Blog: Dean BestIs Hershey hungry for Cadbury?

Dean Best | 27 April 2007

Times are bittersweet right now for US confectionery giant Hershey.

The company has seen profits tumble in recent months after not investing enough behind its core products and not being fast enough to tap into growing demand Stateside for upmarket chocolate.

In response, Hershey has embarked on a streamlining programme that will axe 1,500 jobs and cut its production lines by a third, freeing up more cash, the company hopes, to breathe fresh life into its brands. What’s more, Hershey hopes that the launch late last year of premium chocolate like Cacao Reserve will start to pay off as we move through 2007.

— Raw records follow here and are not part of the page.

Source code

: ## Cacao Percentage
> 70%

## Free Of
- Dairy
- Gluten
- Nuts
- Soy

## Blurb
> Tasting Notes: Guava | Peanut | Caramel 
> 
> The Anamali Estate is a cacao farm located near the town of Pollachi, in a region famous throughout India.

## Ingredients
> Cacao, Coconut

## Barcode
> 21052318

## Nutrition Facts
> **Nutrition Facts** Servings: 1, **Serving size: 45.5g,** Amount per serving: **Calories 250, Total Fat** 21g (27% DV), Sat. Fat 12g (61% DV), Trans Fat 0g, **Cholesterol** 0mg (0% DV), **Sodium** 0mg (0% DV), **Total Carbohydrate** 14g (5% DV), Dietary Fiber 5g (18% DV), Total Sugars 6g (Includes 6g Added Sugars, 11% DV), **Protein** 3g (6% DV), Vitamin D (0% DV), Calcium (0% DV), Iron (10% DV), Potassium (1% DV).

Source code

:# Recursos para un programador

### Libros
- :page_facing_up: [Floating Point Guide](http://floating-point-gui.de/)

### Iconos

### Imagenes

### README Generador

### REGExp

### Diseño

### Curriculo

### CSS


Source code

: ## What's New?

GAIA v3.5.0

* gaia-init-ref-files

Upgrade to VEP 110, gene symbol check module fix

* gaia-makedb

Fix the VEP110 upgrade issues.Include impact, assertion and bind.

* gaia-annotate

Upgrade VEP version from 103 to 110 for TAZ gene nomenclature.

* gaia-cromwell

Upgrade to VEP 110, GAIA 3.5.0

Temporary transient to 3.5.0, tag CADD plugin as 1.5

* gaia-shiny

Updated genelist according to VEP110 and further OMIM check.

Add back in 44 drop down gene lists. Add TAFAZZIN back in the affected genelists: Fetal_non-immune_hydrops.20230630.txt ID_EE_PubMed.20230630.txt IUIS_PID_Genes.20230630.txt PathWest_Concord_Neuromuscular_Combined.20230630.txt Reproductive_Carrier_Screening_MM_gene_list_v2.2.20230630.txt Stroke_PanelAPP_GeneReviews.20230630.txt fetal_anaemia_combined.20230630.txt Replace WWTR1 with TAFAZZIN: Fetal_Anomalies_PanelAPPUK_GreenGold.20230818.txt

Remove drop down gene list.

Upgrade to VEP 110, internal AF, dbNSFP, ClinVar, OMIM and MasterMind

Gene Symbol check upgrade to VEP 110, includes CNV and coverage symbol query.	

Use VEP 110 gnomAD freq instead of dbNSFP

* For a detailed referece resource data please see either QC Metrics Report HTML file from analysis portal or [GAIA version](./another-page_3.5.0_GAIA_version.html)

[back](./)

Outside the US, Hershey has moved to catch up with rivals like Cadbury and Nestlé with partnerships in small, but potential high-growth markets like India and China. And now, Hershey has signed a deal with chocolate producer Barry Callebaut to team up on supply and innovation across the Americas.

Nevertheless, it seems that 2007 – and perhaps 2008 – will be a time of transition for the 107-year-old Hershey. Core brands like Reese’s have already received much needed investment in a bid to regain share from Hershey’s competitors. However, it will be months at least before Hershey reaps sustained benefits from that investment.

The deal with Barry Callebaut is vital for Hershey. Demand for standard chocolate in the US is stagnant and Hershey is pinning its hopes on the Barry Callebaut partnership to strengthen its position in the premium end of the market.

However, analysts are concerned that Hershey is at risk of being too dependent on its home market. The majority of Hershey’s business is in chocolate and its biggest market is the US, where despite growth in niche segments, there remains scepticism over the long-term growth of the chocolate category.

And despite Hershey’s investment into markets like China, India and Mexico, there remains a belief that the company is too reliant on the US. For its part, Hershey is keen to expand globally but it could be argued the company needs a “transformational” deal to really move forward. It will be a while before it enjoys earnings growth in China and India.

Hershey executives may remain tight-lipped on the issue but talk of a Hershey bid for Cadbury’s chocolate and gum business is not going away.